After Sam Darnold’s three-year commitment to the Seattle Seahawks and the Vikings’ self-withdrawal from the Aaron Rodgers sweepstakes (if they were even ever really truly in it, to begin with), there’s one thing that has been made clear that I have personally felt has been the case since the night of April 25th, 2024: J.J. McCarthy is the plan.
He is, has been, and will be the plan going forward. With each domino that falls, that becomes more and more crystal clear. The very first domino came on the night that he was drafted, an obvious one, but Minnesota traded up one spot with the New York Jets to ensure that they secured the rights to McCarthy so the Denver Broncos (who claim they wanted Bo Nix all along, and that they “got” the Vikings) couldn’t trade up themselves to snipe McCarthy off of the board before the Vikings had a chance.
With the Seattle Seahawks’ signing of Sam Darnold, it’s easy to see how it’s a sign that Minnesota is rolling the McCarthy way, but it makes even more sense when you peel back another layer. We were talking about Sam Darnold getting paid $40 million or more on his next contract, wherever he ended up, and it didn’t even really come near that. The Seahawks got Darnold for only an average annual value of about $33 million, and that’s just on the surface.

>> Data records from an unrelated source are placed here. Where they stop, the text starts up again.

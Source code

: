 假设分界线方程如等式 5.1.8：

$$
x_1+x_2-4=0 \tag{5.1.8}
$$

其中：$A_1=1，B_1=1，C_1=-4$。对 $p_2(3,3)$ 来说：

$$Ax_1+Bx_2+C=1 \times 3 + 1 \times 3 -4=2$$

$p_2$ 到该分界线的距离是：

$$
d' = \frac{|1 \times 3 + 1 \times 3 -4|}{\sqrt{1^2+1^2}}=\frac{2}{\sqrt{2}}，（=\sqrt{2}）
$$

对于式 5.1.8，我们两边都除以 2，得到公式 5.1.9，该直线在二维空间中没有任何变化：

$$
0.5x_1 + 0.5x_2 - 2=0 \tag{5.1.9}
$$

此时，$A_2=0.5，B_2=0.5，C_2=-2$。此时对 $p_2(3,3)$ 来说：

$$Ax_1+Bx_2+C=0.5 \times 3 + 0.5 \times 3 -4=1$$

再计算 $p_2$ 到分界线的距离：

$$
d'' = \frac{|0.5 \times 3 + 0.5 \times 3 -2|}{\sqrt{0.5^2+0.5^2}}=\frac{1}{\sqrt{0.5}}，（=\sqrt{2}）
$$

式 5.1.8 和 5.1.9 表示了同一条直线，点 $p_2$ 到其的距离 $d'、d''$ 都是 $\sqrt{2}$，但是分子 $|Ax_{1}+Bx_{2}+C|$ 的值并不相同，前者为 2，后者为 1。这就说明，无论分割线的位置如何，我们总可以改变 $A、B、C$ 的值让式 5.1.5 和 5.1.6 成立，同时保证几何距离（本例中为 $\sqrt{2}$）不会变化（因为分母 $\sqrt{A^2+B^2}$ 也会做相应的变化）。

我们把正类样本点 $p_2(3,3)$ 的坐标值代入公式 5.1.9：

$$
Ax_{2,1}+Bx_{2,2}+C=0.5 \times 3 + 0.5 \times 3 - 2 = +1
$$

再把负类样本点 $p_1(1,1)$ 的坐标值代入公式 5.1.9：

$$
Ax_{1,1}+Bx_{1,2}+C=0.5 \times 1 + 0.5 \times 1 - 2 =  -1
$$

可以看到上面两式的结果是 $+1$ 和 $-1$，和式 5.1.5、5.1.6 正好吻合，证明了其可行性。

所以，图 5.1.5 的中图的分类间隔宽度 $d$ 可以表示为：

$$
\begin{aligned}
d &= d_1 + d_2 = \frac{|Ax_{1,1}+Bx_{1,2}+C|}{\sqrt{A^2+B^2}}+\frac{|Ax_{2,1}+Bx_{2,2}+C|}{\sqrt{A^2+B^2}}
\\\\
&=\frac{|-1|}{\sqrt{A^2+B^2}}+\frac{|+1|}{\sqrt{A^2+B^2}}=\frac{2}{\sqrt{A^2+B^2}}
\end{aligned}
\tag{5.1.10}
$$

Per Mike Florio of ProFootballTalk, the Seahawks can very easily get out of the Darnold deal after just one season and the $37.5 million that the QB is fully guaranteed in 2025. Darnold’s 2026 guarantees are only for $17.5 million in case of injury; that doesn’t even guarantee until the week of next year’s Super Bowl. His 2027 money, the final year of his Seattle deal, is completely non-guaranteed.
Long story short, if Darnold flops year one in the Pacific Northwest, then Seattle can release him after this season with just about zero long-term harm done. If the Vikings didn’t want to give the QB who led them to a 14-win season while throwing for 4,300 yards and 35 TDs, then they’ve got some REAL faith in McCarthy.

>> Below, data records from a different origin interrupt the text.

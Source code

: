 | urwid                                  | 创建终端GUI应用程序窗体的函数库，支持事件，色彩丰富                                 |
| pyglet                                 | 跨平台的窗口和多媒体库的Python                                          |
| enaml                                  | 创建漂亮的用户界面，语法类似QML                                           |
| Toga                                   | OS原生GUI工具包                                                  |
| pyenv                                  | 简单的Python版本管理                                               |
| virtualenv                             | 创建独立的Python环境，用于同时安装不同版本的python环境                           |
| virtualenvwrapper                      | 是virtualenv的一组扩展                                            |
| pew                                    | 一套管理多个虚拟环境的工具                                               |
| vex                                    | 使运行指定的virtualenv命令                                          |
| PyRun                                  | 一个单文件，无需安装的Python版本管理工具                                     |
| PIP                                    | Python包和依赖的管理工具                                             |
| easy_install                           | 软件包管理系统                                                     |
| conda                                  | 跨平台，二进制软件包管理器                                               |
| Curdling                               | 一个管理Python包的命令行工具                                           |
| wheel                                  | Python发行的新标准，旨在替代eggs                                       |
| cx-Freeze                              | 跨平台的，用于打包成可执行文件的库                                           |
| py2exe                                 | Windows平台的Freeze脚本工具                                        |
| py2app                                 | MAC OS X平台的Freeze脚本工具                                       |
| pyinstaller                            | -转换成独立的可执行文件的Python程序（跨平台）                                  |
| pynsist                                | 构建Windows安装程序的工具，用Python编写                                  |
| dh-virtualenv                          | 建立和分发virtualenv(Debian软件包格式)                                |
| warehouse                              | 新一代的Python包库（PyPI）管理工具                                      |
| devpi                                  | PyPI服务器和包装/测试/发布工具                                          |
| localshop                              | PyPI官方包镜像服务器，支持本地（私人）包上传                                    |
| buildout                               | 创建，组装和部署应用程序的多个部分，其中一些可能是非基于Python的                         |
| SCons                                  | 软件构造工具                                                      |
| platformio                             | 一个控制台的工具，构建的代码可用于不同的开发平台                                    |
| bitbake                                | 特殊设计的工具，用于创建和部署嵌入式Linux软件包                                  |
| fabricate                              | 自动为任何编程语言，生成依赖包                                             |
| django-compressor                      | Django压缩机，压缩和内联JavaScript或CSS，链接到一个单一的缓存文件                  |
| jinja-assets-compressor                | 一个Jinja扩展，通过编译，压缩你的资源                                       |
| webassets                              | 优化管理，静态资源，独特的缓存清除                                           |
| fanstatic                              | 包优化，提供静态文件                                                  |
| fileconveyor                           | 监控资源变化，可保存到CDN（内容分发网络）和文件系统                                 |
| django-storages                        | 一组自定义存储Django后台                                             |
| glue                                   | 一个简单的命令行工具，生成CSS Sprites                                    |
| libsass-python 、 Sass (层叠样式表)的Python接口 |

Truthfully, even in the heat of Darnold lighting it up, it still never felt to me, in my opinion, that this was ever truly his team. The vibe around the Vikings always seemed to be that once McCarthy is cleared, the team is his so when the Vikings made the decision to let Darnold test the market, that got all but confirmed…until Aaron Rodgers popped up.
A scenario that was the material of silly jokes about Brett Favre ten years ago got scarily close to reality: the joining of forces between Rodgers and the Minnesota Vikings. All signs point towards the fact that A-Rod himself was waiting for Minnesota to approach him, and they didn’t.
Keep in mind, this is not the “washed-up” Rodgers from the first half of 2024 – he was pretty, pretty good to end the year last season. The old man still finished top 10 in passing yards and passing touchdowns and threw 13 TDs to 3 INTs over the course of the last seven games of the season.
Watching the film, Aaron had a little bit of that “Rodgers swag” to him. He started to look a little like the “bad man” that Stephen A. Smith always referred to him as, but there was just one problem; he was on the New York Jets, and it’s hard to say there’s anything on this Earth that can make that organization look good on the field.
The praise of Aaron Rodgers isn’t made with the intent to say the Vikings should sign him (they shouldn’t). Rather, it is all the more reason why it is confident that the Vikings have finally truly drafted a franchise signal caller.
I know it’s really a nothing-burger, but I’ve watched that touchdown pass from McCarthy to Trishton Jackson in the first game of the preseason last year so many times. There’s something about that play that just gives some kind of reassuring vibe that Minnesota has the one.
There has very obviously been a plan in place that the Vikings wanted to stick to no matter what. It didn’t matter if Darnold had an out-of-body-experience for four months and threw almost 40 TDs, and it didn’t matter if one of the best quarterbacks in human history desired to complete the three-team trifecta that was performed by the guy from before him.
Kwesi Adofo-Mensah and Kevin O’Connell have a plan in place, and it’s worked masterfully to this point.
Deviation from the plan could lead to blunders, which could lead to job changes. There’s zero reason to stray from the path with the light at the end of the tunnel.